Give the data below again exactly as written, but without the pictures.

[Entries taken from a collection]
========

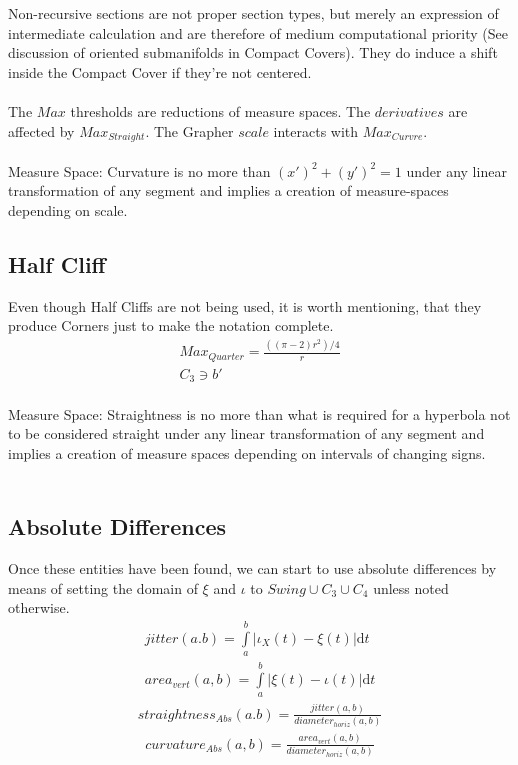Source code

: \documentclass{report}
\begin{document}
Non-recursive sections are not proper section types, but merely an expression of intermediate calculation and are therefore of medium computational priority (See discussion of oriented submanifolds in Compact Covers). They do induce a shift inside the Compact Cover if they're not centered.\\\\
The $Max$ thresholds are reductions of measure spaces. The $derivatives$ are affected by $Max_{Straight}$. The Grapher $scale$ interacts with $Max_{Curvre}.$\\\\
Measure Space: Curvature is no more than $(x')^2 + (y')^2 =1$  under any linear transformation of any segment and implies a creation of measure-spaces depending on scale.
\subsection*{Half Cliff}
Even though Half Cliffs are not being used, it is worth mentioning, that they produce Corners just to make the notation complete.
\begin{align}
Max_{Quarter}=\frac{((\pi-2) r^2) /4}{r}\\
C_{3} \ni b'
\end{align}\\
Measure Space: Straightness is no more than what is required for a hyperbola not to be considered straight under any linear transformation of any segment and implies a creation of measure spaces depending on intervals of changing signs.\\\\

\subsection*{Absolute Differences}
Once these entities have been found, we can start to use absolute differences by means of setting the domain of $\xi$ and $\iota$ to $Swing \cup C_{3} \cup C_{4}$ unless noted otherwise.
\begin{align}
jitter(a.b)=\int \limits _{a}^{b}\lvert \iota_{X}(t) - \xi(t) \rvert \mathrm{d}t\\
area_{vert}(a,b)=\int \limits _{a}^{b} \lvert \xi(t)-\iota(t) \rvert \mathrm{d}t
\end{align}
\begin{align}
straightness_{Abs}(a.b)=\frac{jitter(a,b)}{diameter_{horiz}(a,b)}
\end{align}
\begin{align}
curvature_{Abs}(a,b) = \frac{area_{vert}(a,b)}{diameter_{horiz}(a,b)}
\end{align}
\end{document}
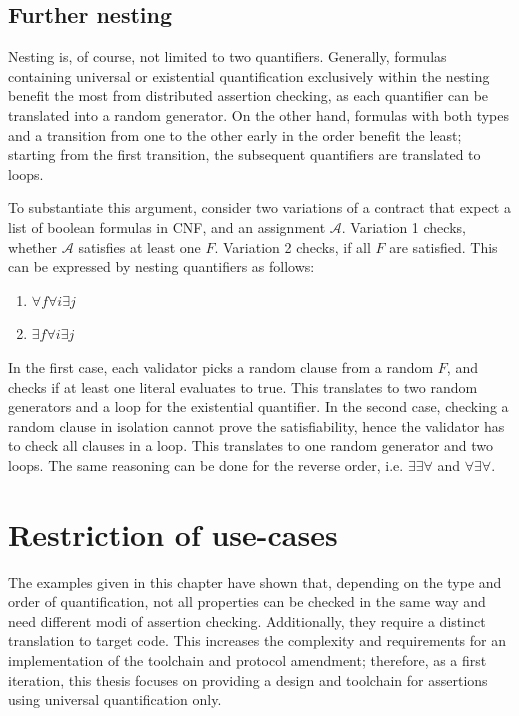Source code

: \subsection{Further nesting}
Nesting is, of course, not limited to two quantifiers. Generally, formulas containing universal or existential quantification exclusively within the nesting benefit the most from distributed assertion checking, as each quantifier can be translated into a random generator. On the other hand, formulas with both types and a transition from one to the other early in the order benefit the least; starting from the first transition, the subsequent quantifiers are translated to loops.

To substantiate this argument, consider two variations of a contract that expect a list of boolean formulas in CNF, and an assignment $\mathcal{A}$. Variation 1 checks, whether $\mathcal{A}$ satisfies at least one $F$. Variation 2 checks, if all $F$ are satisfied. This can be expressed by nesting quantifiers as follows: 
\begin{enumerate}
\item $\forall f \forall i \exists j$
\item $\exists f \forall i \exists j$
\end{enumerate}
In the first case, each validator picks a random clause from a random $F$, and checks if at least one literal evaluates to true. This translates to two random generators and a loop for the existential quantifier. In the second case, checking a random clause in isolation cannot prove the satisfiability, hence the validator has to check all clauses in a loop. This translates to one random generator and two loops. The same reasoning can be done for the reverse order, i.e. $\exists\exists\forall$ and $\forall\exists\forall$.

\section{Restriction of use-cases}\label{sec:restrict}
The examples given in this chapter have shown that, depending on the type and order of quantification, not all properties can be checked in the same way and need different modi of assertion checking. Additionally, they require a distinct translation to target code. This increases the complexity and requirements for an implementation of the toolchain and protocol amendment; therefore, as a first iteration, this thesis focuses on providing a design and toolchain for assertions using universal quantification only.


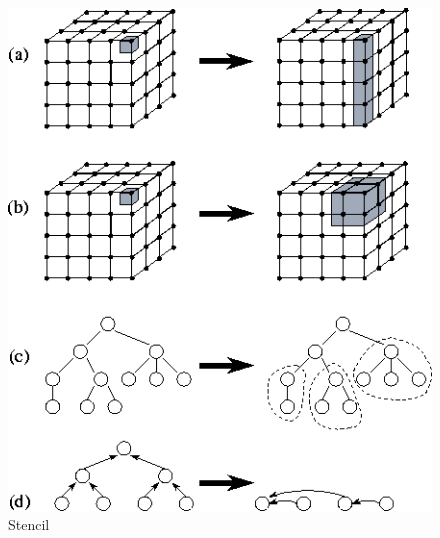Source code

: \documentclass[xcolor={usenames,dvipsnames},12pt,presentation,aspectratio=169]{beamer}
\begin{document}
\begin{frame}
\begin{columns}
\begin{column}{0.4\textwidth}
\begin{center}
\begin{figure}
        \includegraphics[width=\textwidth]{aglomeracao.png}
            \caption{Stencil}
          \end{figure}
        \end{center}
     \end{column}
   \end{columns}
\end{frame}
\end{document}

========

## EXPECTED ANSWER
Source code

: \documentclass{report}
\begin{document}
Non-recursive sections are not proper section types, but merely an expression of intermediate calculation and are therefore of medium computational priority (See discussion of oriented submanifolds in Compact Covers). They do induce a shift inside the Compact Cover if they're not centered.\\\\
The $Max$ thresholds are reductions of measure spaces. The $derivatives$ are affected by $Max_{Straight}$. The Grapher $scale$ interacts with $Max_{Curvre}.$\\\\
Measure Space: Curvature is no more than $(x')^2 + (y')^2 =1$  under any linear transformation of any segment and implies a creation of measure-spaces depending on scale.
\subsection*{Half Cliff}
Even though Half Cliffs are not being used, it is worth mentioning, that they produce Corners just to make the notation complete.
\begin{align}
Max_{Quarter}=\frac{((\pi-2) r^2) /4}{r}\\
C_{3} \ni b'
\end{align}\\
Measure Space: Straightness is no more than what is required for a hyperbola not to be considered straight under any linear transformation of any segment and implies a creation of measure spaces depending on intervals of changing signs.\\\\

\subsection*{Absolute Differences}
Once these entities have been found, we can start to use absolute differences by means of setting the domain of $\xi$ and $\iota$ to $Swing \cup C_{3} \cup C_{4}$ unless noted otherwise.
\begin{align}
jitter(a.b)=\int \limits _{a}^{b}\lvert \iota_{X}(t) - \xi(t) \rvert \mathrm{d}t\\
area_{vert}(a,b)=\int \limits _{a}^{b} \lvert \xi(t)-\iota(t) \rvert \mathrm{d}t
\end{align}
\begin{align}
straightness_{Abs}(a.b)=\frac{jitter(a,b)}{diameter_{horiz}(a,b)}
\end{align}
\begin{align}
curvature_{Abs}(a,b) = \frac{area_{vert}(a,b)}{diameter_{horiz}(a,b)}
\end{align}
\end{document}
Source code

: \subsection{Further nesting}
Nesting is, of course, not limited to two quantifiers. Generally, formulas containing universal or existential quantification exclusively within the nesting benefit the most from distributed assertion checking, as each quantifier can be translated into a random generator. On the other hand, formulas with both types and a transition from one to the other early in the order benefit the least; starting from the first transition, the subsequent quantifiers are translated to loops.

To substantiate this argument, consider two variations of a contract that expect a list of boolean formulas in CNF, and an assignment $\mathcal{A}$. Variation 1 checks, whether $\mathcal{A}$ satisfies at least one $F$. Variation 2 checks, if all $F$ are satisfied. This can be expressed by nesting quantifiers as follows: 
\begin{enumerate}
\item $\forall f \forall i \exists j$
\item $\exists f \forall i \exists j$
\end{enumerate}
In the first case, each validator picks a random clause from a random $F$, and checks if at least one literal evaluates to true. This translates to two random generators and a loop for the existential quantifier. In the second case, checking a random clause in isolation cannot prove the satisfiability, hence the validator has to check all clauses in a loop. This translates to one random generator and two loops. The same reasoning can be done for the reverse order, i.e. $\exists\exists\forall$ and $\forall\exists\forall$.

\section{Restriction of use-cases}\label{sec:restrict}
The examples given in this chapter have shown that, depending on the type and order of quantification, not all properties can be checked in the same way and need different modi of assertion checking. Additionally, they require a distinct translation to target code. This increases the complexity and requirements for an implementation of the toolchain and protocol amendment; therefore, as a first iteration, this thesis focuses on providing a design and toolchain for assertions using universal quantification only.


Source code

: \documentclass[xcolor={usenames,dvipsnames},12pt,presentation,aspectratio=169]{beamer}
\begin{document}
\begin{frame}
\begin{columns}
\begin{column}{0.4\textwidth}
\begin{center}
\begin{figure}
        \includegraphics[width=\textwidth]{aglomeracao.png}
            \caption{Stencil}
          \end{figure}
        \end{center}
     \end{column}
   \end{columns}
\end{frame}
\end{document}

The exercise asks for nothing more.